- Created on Saturday, 03 August 2013 15:06
- Published Date
- Written by Veronica Jorden
Many of our featured military spouses, and many of our small business experts, have offered the advice of finding and following your passion. It is that single factor that allows you to pursue your business dream even when times get tough. But what do you do if you don't know or can't decide what that passion might truly be?
"DO something you are passionate about!"
How to find your passion is a great question to ask throughout your career. If you are anything like me and about 90% of the work force, then finding your passion is not an easy journey.
3 Common Mental Obstacles – to Finding Your Passion
Feeling too Responsible – Usually this comes in terms of financial responsibilities to pay rent/mortgage, car, kids’ education. Sometime, pursuing our passion requires some financial sacrifice initially and many of us can’t even acknowledge what our passion is without considering the financial responsibilities we have on our shoulders.
Fear – what if I can’t do it? We dismiss passions we may have for painting, or starting a new business immediately because we are worried about failure.
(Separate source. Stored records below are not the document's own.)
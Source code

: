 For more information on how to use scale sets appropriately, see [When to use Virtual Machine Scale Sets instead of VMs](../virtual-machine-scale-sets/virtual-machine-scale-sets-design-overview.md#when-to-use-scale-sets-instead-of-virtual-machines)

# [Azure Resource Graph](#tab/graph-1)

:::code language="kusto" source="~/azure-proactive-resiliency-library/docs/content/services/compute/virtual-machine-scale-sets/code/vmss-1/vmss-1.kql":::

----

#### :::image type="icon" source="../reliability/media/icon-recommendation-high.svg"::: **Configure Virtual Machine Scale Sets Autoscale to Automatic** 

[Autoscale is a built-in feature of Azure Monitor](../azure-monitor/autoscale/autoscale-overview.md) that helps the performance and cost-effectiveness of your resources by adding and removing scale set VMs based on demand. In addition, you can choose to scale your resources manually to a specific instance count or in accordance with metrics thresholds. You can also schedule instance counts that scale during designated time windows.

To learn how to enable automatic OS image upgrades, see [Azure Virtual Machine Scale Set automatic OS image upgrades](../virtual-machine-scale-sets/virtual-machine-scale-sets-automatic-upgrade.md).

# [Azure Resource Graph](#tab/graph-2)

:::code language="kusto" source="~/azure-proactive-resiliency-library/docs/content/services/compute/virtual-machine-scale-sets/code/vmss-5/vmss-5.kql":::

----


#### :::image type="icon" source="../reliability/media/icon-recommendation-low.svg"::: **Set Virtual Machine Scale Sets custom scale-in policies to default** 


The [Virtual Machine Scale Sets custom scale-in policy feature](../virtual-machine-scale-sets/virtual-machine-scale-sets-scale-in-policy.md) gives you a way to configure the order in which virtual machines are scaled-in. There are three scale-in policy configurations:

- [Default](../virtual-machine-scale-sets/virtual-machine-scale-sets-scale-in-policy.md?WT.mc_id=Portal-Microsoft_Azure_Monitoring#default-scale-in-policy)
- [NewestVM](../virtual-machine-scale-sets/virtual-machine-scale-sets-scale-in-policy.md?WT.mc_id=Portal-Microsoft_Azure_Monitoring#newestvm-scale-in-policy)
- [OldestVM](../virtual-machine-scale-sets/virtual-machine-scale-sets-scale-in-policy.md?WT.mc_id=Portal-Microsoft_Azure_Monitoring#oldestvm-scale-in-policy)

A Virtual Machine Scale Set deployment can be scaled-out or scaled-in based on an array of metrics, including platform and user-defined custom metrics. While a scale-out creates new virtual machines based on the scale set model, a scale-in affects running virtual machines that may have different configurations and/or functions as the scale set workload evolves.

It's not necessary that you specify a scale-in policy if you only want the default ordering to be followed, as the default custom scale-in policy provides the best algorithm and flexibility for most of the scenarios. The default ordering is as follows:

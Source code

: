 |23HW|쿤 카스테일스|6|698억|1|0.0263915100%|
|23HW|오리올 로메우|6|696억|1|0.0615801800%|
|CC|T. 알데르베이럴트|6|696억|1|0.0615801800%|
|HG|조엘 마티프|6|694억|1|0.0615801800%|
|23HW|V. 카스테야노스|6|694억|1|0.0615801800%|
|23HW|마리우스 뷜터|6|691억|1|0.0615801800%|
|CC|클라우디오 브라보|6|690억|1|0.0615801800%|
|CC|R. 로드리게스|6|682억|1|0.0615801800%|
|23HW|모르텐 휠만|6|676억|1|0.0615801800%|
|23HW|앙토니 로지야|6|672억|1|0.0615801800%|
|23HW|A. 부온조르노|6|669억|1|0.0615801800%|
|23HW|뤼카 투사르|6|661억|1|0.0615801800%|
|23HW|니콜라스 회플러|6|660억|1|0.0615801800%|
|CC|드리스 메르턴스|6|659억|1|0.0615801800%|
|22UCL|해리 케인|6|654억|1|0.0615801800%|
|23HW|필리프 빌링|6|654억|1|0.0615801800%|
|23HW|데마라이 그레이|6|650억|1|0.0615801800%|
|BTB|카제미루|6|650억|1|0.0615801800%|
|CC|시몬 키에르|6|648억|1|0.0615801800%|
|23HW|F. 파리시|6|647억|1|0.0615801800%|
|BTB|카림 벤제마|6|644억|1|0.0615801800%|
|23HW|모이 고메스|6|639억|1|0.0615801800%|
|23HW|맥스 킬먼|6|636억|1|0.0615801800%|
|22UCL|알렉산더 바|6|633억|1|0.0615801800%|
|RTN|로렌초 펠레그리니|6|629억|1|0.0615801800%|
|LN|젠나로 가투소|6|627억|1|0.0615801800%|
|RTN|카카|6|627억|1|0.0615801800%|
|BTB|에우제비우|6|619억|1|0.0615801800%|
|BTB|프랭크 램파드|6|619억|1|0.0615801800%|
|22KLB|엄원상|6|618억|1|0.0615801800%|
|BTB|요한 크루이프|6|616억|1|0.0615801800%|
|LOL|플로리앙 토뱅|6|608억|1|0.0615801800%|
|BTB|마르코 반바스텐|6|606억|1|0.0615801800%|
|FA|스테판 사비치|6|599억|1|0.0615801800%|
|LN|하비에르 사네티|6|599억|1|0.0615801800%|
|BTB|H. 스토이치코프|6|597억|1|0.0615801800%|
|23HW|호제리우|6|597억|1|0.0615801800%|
What Others Think – Whether we admit or not, what others people think of our career move matter way too much in our lives.
Because we immediately have thoughts of financial responsibility, fear of failure, or if others would approve, we sometimes can’t even allow ourselves to brainstorm what our passion may be. Well, here is an exercise that could help.
One Exercise to Help Find Your Passion
- I wish I’d had the courage to live a life true to myself, not the life others expected of me
- I wish I didn’t work so hard
- I wish I’d had the courage to express my feelings
- I wish I had stayed in touch with my friends
- I wish that I had let myself be happier
Reading this prompted me to come up with this exercise on how to find your passion. In our 20s, 30s, 40, even 50s, we rarely think about dying. It’s morbid and depressing. However, knowing you will die soon also give you clarity and can quickly help you break down the mental obstacles (crap) you hold in your logical mind. So to do this exercise, allocate an hour somewhere in your house or a cafe and imagine what if you are told you have just one more year or one more month to live, then ask yourself 3 questions in order to find your passion.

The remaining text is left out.